**Input data**
= = = =

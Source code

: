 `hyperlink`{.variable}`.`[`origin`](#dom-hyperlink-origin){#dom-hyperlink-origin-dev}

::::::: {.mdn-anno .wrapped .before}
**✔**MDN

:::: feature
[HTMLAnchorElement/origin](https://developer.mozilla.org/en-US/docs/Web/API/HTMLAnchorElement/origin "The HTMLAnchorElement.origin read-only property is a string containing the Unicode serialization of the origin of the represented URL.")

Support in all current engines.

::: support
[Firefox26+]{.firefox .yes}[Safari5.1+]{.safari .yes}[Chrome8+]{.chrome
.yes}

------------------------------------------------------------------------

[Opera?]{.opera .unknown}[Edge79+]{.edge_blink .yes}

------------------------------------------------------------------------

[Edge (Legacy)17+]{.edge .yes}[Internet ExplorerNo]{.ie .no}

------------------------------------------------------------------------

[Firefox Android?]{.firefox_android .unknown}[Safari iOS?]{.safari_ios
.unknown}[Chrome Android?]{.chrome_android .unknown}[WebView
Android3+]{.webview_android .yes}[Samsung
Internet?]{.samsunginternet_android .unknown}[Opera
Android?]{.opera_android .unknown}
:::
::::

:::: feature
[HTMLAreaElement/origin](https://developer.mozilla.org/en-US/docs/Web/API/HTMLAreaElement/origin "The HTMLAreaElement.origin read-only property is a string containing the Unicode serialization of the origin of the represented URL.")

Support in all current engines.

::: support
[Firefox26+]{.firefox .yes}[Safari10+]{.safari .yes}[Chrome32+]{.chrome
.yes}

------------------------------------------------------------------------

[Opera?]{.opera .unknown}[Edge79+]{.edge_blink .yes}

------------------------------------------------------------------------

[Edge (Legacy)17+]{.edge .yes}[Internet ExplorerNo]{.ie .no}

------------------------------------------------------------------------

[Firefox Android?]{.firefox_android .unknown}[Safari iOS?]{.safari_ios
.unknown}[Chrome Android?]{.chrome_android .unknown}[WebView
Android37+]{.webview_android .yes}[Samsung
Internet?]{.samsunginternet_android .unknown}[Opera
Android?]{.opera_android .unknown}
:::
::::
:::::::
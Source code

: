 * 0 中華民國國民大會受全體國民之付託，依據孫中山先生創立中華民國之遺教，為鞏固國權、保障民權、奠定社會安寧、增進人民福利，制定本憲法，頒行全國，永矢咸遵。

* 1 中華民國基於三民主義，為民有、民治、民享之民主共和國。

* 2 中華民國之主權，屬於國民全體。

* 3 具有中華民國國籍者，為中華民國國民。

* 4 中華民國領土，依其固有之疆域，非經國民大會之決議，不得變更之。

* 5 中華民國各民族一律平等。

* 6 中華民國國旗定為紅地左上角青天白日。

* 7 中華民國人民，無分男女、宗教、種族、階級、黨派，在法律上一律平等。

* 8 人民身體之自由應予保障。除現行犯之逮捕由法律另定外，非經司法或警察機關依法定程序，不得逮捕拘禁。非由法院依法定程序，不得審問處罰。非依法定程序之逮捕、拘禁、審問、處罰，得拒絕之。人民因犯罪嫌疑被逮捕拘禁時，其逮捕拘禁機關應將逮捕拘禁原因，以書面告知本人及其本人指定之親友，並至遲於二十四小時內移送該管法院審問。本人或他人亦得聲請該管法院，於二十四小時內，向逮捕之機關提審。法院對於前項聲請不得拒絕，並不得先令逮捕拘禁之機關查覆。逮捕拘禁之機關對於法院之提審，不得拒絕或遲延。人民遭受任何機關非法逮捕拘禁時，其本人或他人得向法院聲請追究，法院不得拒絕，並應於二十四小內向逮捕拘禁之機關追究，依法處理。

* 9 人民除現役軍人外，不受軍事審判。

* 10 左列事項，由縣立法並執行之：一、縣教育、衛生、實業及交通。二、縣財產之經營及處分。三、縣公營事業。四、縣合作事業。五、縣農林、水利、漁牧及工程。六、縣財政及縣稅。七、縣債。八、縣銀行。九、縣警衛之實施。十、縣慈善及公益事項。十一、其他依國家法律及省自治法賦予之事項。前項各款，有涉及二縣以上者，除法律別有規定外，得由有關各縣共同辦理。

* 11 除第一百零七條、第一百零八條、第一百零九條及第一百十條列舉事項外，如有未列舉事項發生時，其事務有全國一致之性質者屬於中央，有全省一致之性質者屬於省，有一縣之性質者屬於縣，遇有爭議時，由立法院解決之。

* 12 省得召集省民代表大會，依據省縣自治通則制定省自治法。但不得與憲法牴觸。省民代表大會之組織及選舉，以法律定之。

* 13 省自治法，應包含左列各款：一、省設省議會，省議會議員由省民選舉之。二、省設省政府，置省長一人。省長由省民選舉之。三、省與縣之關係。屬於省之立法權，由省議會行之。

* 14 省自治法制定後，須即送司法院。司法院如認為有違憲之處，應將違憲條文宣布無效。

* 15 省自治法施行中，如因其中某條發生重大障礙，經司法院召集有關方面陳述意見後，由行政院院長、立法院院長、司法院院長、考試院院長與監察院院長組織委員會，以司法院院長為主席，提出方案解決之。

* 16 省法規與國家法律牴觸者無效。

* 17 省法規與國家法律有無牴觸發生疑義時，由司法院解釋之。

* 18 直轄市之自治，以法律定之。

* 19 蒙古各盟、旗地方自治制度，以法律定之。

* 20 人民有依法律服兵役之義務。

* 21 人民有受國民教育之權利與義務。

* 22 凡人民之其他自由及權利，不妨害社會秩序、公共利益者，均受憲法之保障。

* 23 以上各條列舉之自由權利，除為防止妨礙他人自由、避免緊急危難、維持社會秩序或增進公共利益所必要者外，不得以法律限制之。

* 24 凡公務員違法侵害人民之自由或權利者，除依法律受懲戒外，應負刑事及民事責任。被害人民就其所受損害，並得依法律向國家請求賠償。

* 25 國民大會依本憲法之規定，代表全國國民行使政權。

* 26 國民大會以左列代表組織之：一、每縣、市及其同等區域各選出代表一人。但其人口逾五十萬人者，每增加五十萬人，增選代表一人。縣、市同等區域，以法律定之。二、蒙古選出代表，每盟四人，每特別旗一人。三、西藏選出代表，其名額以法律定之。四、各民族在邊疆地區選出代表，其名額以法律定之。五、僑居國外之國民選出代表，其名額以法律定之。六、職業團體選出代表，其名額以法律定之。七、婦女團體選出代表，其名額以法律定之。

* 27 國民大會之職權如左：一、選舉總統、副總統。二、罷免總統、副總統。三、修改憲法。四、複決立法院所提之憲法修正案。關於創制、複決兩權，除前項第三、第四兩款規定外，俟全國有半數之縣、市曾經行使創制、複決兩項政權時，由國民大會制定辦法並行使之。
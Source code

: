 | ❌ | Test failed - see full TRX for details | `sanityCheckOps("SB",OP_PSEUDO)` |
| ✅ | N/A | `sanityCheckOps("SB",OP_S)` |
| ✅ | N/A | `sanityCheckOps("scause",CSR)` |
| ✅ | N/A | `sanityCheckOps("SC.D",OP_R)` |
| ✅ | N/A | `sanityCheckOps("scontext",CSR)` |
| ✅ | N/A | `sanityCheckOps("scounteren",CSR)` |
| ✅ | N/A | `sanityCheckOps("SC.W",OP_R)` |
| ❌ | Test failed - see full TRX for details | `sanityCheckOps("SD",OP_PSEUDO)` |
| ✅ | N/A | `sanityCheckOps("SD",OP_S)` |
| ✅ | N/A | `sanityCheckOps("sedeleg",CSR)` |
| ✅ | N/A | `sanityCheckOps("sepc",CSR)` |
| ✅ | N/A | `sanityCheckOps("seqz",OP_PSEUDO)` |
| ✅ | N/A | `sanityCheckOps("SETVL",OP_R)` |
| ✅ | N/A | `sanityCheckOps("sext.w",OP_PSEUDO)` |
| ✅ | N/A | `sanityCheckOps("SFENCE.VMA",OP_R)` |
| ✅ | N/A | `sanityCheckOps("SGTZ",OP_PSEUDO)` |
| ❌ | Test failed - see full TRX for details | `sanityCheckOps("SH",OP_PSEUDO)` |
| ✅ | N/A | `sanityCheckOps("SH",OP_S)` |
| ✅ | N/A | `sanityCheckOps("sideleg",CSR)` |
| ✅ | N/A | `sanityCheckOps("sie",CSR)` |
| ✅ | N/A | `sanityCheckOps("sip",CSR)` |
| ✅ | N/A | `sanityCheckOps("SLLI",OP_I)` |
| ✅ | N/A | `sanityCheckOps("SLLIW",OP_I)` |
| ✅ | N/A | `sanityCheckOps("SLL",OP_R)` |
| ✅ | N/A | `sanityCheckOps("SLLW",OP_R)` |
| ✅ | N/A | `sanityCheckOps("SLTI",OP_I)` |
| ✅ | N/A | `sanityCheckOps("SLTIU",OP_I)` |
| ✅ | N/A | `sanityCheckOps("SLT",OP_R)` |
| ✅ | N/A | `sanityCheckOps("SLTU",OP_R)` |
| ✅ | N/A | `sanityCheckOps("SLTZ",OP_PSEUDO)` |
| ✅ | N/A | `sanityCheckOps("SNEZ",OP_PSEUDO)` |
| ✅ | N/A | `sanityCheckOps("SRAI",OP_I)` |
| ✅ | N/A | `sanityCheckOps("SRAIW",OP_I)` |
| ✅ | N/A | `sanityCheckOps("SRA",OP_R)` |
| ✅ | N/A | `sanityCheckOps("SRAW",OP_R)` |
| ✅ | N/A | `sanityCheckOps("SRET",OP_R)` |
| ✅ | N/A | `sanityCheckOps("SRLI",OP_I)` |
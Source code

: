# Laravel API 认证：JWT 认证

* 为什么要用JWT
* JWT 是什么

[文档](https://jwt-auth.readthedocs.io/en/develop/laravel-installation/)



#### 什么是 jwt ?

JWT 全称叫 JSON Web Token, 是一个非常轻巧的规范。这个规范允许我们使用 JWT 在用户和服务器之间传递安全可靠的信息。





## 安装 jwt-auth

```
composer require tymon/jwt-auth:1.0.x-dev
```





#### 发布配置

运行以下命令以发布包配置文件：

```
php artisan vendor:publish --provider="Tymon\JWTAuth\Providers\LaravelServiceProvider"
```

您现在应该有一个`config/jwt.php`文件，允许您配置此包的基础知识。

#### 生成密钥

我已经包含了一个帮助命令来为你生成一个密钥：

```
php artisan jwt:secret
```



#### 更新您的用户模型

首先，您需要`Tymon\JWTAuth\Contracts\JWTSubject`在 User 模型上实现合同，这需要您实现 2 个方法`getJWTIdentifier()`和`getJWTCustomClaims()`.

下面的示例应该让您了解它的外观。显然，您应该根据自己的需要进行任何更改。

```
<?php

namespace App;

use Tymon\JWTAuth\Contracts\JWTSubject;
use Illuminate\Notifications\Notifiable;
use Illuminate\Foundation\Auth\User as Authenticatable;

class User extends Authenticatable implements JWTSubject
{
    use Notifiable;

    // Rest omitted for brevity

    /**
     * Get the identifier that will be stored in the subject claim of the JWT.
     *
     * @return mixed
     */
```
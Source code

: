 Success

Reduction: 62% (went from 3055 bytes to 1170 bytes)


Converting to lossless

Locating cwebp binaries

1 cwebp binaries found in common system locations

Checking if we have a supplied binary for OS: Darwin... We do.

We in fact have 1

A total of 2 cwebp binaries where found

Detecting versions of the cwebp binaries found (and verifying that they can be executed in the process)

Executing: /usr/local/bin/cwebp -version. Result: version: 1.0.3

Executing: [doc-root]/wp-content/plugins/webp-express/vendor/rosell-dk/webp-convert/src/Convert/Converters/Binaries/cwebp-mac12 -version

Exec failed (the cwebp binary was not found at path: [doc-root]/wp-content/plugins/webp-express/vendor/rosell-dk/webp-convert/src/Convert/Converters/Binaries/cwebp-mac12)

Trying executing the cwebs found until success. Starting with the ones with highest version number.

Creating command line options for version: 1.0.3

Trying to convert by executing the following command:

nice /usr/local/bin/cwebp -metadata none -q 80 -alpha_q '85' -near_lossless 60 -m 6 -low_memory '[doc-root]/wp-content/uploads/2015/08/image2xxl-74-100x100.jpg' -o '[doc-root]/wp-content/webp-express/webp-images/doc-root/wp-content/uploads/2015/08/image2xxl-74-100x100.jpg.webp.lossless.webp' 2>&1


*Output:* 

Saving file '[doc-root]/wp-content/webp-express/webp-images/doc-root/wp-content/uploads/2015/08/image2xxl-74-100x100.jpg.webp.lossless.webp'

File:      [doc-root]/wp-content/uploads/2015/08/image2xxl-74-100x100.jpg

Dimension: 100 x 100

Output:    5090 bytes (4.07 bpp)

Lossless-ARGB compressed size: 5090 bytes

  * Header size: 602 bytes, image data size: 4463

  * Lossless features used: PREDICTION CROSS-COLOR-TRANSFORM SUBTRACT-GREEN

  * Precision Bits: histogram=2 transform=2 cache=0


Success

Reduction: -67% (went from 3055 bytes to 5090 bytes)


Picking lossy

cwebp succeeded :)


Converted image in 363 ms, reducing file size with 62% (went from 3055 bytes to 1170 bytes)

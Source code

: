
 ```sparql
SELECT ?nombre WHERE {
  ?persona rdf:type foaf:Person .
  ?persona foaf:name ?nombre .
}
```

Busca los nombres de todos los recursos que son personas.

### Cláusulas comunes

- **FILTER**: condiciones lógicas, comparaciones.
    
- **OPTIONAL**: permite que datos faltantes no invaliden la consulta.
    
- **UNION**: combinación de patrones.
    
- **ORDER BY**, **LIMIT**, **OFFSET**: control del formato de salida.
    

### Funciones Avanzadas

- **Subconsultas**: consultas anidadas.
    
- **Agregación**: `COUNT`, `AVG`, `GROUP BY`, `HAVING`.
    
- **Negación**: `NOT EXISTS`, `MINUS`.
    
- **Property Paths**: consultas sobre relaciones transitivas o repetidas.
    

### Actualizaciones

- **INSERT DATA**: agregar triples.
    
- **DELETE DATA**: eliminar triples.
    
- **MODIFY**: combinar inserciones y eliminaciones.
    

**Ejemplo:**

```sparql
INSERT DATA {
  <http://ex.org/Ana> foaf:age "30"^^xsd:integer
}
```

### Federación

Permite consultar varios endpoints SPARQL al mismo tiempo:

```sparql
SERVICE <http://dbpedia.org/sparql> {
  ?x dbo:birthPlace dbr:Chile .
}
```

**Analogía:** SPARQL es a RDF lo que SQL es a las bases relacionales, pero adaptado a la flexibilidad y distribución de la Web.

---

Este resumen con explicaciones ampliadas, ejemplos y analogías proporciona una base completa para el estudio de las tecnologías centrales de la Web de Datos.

= = = =

**Instructions to follow**
Return only the number of lines in the records above that include the string "以法律定之".

**Exercise output**
4